Tuesday, July 7, 2009

You Don't Have to be Wrong for Me to Be Right

You Don't Have to Be Wrong for Me to be Right: Finding Faith Without Fanaticism
© 2007 Brad Hirschfield
271 pages

You Don't Have to be Wrong For Me to Be Right is a very readable book by Brad Hirschfield that on the surface addresses ways in which people who hold firm to religious traditions can get along with one another. His angle is not to interpret various religious texts to fit his views -- indeed, the Bible and Koran are touched on very little. His book is more generally focused on ways that people who hold strong and very personal views on subjects can find common ground -- or at least find a way to hear and respect one another. In Hirschfield's words, "This book is for each of us who feels the continuum of conflict that is part of all of our lives and seems to loom larger for so many of us everyday [...]. We live in a moment of polarized politics, angry rhetoric, and increasing violence, often pushed into the unfair choice between fanatical commitments that make us crazy and openness that is so loose it leaves us lonely. [...] Perhaps it is too much to promise that we can resolve all of our conflicts, but it's not too much to promise that with the right approach we can at least address them more constructively." Separate chapters examine villain/victim dichotomies, empathy, working around disagreements, talking to people rather than talking at them, making judgements without being judgemental, the necessity of idealism, and more. Hirschfield's style is conversational: it was for me a very brief read, but often touching.
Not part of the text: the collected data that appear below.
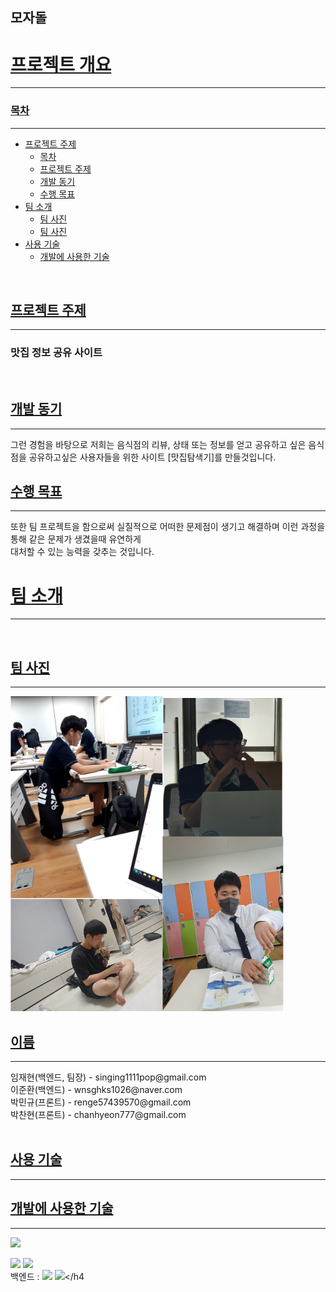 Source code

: ## 모자돌
<div>
        <a href="#outline"><h1 id="outline">프로젝트 개요</h1></a>
        <hr>
        <h4음식점 정보 공유 사이트 [맛집탐색기]에 대한 설명입니다. </h4
        <br>
        <a href="#index"><h3 id="index">목차</h3></a>
        <hr>
        <ul>
          <li>
            <a href="#topic">프로젝트 주제</a>
            <ul>
              <li><a href="#index">목차</a></li>
              <li><a href="#topic">프로젝트 주제</a></li>
              <li><a href="#motivation">개발 동기</a></li>
              <li><a href="#target">수행 목표</a></li>
            </ul>
          </li>
          <li>
            <a href="#About-the-team">팀 소개</a>
            <ul>
              <li><a href="#team-picture">팀 사진</a></li>
              <li><a href="#team-name">팀 사진</a></li>
            </ul>
          </li>
          <li>
            <a href="#tech">사용 기술</a>
            <ul>
              <li><a href="#tech-use">개발에 사용한 기술</a></li>
            </ul>
          </li>
        </ul>
        <br>
        <a href="#topic"><h2 id="topic">프로젝트 주제</h2></a>
        <hr>
        <h3>맛집 정보 공유 사이트 </h3>
        <br>
        <a href="#motivation"><h2 id="motivation">개발 동기</h2></a>
        <hr>
        <h4여행을 갔을때 맛있는 음식을 먹고싶었지만 정보가 없어서 근처에 있는 음식점을 들어가 먹었지만 맛없었던 경험이 있을것입니다.<br>
          그런 경험을 바탕으로 저희는 음식점의 리뷰, 상태 또는 정보를 얻고 공유하고 싶은 음식점을 공유하고싶은 사용자들을 위한 사이트 [맛집탐색기]를 만들것입니다. </h4>
        <br>
        <a href="#target"><h2 id="target">수행 목표</h2></a>
        <hr>
        <h4장기간의 합동 개발을 통해 실무 경험을 쌓고 팀워크 능력을 기르며, 계획한 프로젝트를 완성하는것에 최선을 다하는 것입니다.<br>
          또한 팀 프로젝트을 함으로써 실질적으로 어떠한 문제점이 생기고 해결하며 이런 과정을 통해 같은 문제가 생겼을때 유연하게<br>
          대처할 수 있는 능력을 갖추는 것입니다. </h4
        <br>
        <a href="#About-the-team"><h1 id="About-the-team">팀 소개</h1></a>
        <hr>
        <br>
        <a href="#team-picture"><h2 id="team-picture">팀 사진</h2></a>
        <hr>
        <img src="https://raw.githubusercontent.com/GBSWmojaDol/mojaDol/master/ReadMe/%ED%8C%80%EC%9B%90_%EC%82%AC%EC%A7%84.png" alt="팀 사진" >
        <br>
        <a href="#team-name"><h2 id="team-name">이름</h2></a>
        <hr>
        <a hre="https://github.com/reproduce0529">임재현(백엔드, 팀장) - singing1111pop@gmail.com</a> <br>
        <a hre="https://github.com/shell-by">이준환(백엔드) - wnsghks1026@naver.com</a> <br>
        <a hre="https://github.com/mingyu9570">박민규(프론트) - renge57439570@gmail.com</a> <br>
        <a hre="https://github.com/hanavi999">박찬현(프론트) - chanhyeon777@gmail.com</a> <br>
        <br>
        <a href="#tech"><h2 id="tech">사용 기술</h2></a>
        <hr>
        <a href="#tech-use"><h2 id="tech-use">개발에 사용한 기술</h2></a>
        <hr>
        <h4프론트 : <a href="#tech-use"><img src="https://img.shields.io/badge/HTML5-E34F26?style=flat-square&logo=html5&logoColor=white"/></a>

<a href="#tech-use"><img src="https://img.shields.io/badge/CSS3-1572B6?style=flat-square&logo=css&logoColor=white"/></a>
<a href="#tech-use"><img src="https://img.shields.io/badge/JavaScript-F7DF1E?style=flat-square&logo=javascript&logoColor=black"/></a> <br>
백엔드 :
<a href="#tech-use"><img src="https://img.shields.io/badge/Laravel-FF2D20?style=flat-square&logo=laravel&logoColor=white"/></a>
<a href="#tech-use"><img src="https://img.shields.io/badge/PHP-777BB4?style=flat-square&logo=php&logoColor=white"/></a></h4
<br>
I found it to be a gentle reminder of ways I've been trying to approach conflict anyway. (I've been thinking a great deal on how to deal with difficult people in an empathetic way: this book addresses that.)

Its appeal to religious audiences seeking a way to communicate is obvious. Although I think more secular readers can enjoy it for its conflict-resolution and interpersonal advice, they would probably enjoy a similar book with a less religious context. For me, the least enjoyable parts of the book were when Hirschfield attempted to explain or justify his peculiar form of Judaism. His attachment to the Orthodox branch is obviously very personal, and his attempt to keep the tradition while living in the modern world evidently puts him through a lot of self-conflict. At one point he confesses that he thinks God will one day give him a slap on the back of the head for not being imaginative enough to reconcile some parts of his religion and life.

1 comment:

  1. I think I'd like it. I generally feel that there is always a common ground.